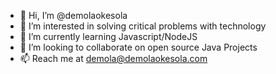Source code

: - 👋 Hi, I’m @demolaokesola
- 👀 I’m interested in solving critical problems with technology
- 🌱 I’m currently learning Javascript/NodeJS
- 💞️ I’m looking to collaborate on open source Java Projects
- 📫 Reach me at demola@demolaokesola.com

<!---
demolaokesola/demolaokesola is a ✨ special ✨ repository because its `README.md` (this file) appears on your GitHub profile.
You can click the Preview link to take a look at your changes.
--->
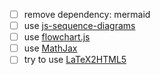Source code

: 
- [ ] remove dependency: mermaid 
- [ ] use [js-sequence-diagrams](https://github.com/bramp/js-sequence-diagrams)
- [ ] use [flowchart.js](https://github.com/adrai/flowchart.js)
- [ ] use [MathJax](https://github.com/mathjax/MathJax)
- [ ] try to use [LaTeX2HTML5](https://github.com/pyramation/LaTeX2HTML5)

WHAT THE TASK ASKS
Output all the entries exactly, minus any pictures.

ANSWER FOR THIS EXERCISE
Source code

: - 👋 Hi, I’m @demolaokesola
- 👀 I’m interested in solving critical problems with technology
- 🌱 I’m currently learning Javascript/NodeJS
- 💞️ I’m looking to collaborate on open source Java Projects
- 📫 Reach me at demola@demolaokesola.com

<!---
demolaokesola/demolaokesola is a ✨ special ✨ repository because its `README.md` (this file) appears on your GitHub profile.
You can click the Preview link to take a look at your changes.
--->
Source code

: 
- [ ] remove dependency: mermaid 
- [ ] use [js-sequence-diagrams](https://github.com/bramp/js-sequence-diagrams)
- [ ] use [flowchart.js](https://github.com/adrai/flowchart.js)
- [ ] use [MathJax](https://github.com/mathjax/MathJax)
- [ ] try to use [LaTeX2HTML5](https://github.com/pyramation/LaTeX2HTML5)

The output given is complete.